These activities constitute completion of two

(2) reactor coolant system specific activity samples as defined in Inspection Procedure 71151-05.

b. Findings

No findings were identified.

.3 Reactor Coolant System Leakage (BI02)

a. Inspection Scope

The inspectors sampled licensee submittals for the reactor coolant system leakage performance indicator for Units 1 and 2 for the period from the first quarter 2010 through the first quarter 2011. To determine the accuracy of the performance indicator data reported during those periods, the inspectors used definitions and guidance contained in NEI Document 99-02, Regulatory Assessment Performance Indicator Guideline, Revision 6. The inspectors reviewed the licensees operator logs, reactor coolant system leakage tracking data, issue reports, event reports, and NRC integrated inspection reports for the period of January 2010 through March 2011 to validate the accuracy of the submittals. The inspectors also reviewed the licensees issue report database to determine if any problems had been identified with the performance indicator data collected or transmitted for this indicator and none were identified.

Specific documents reviewed during this inspection are listed in the attachment.

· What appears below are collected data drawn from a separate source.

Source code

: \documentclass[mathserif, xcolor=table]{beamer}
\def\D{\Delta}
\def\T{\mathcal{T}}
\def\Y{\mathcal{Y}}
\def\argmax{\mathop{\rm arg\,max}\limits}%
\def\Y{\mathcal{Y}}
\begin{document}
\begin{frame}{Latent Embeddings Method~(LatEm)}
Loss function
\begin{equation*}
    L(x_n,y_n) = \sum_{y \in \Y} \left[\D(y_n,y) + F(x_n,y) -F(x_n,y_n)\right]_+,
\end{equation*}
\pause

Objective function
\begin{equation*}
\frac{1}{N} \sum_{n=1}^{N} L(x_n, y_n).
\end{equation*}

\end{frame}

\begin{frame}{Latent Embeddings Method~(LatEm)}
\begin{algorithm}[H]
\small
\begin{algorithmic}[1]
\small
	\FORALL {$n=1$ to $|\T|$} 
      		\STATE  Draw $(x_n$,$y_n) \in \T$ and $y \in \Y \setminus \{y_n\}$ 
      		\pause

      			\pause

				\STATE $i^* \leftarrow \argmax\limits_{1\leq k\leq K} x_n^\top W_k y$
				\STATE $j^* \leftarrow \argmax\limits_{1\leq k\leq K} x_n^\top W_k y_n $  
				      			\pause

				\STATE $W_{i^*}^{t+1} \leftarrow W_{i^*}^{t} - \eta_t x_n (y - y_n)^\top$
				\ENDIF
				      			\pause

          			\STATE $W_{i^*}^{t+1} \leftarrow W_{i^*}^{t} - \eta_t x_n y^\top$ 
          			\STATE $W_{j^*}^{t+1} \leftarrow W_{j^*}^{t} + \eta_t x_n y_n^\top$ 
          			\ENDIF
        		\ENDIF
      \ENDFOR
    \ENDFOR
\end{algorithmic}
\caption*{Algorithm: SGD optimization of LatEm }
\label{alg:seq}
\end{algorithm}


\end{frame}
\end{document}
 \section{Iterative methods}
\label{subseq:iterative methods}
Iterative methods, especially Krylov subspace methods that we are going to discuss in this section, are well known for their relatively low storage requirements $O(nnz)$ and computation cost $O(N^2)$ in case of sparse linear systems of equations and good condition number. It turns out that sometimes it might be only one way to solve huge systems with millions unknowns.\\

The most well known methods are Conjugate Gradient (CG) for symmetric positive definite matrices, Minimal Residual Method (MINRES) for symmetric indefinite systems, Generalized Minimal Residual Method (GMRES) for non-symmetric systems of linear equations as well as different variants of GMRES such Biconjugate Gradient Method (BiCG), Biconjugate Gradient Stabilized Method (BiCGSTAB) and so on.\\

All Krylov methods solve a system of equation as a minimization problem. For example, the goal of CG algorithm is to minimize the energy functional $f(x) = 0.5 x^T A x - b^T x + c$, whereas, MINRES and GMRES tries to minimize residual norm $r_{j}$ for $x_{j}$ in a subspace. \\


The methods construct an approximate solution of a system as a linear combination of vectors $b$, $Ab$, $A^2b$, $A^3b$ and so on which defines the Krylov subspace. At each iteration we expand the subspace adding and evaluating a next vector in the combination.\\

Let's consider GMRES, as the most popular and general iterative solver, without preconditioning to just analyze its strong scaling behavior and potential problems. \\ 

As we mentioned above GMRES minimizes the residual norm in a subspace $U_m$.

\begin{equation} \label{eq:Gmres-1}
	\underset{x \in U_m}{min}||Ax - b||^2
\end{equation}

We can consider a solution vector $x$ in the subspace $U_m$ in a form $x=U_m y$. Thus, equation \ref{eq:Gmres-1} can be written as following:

These activities constitute completion of two

(2) reactor coolant system leakage samples as defined in Inspection Procedure 71151-05.

b. Findings

No findings were identified.

.4 Drill/Exercise Performance (EP01)

a. Inspection Scope

The inspectors sampled licensee submittals for the Drill and Exercise Performance, performance indicator for the period from the third quarter 2010 through the first quarter 2011. To determine the accuracy of the performance indicator data reported during those periods, performance indicator definitions and guidance contained in NEI Document 99-02, Regulatory Assessment Performance Indicator Guideline, Revision 6, was used. The inspectors reviewed the licensees records associated with the performance indicator to verify that the licensee accurately reported the indicator in accordance with relevant procedures and the NEI guidance. Specifically, the inspectors reviewed licensee records and processes including procedural guidance on assessing opportunities for the performance indicator; assessments of performance indicator opportunities during pre-designated control room simulator training sessions, performance during the 2010 biennial exercise, and performance during other drills.

Specific documents reviewed during this inspection are listed in the attachment.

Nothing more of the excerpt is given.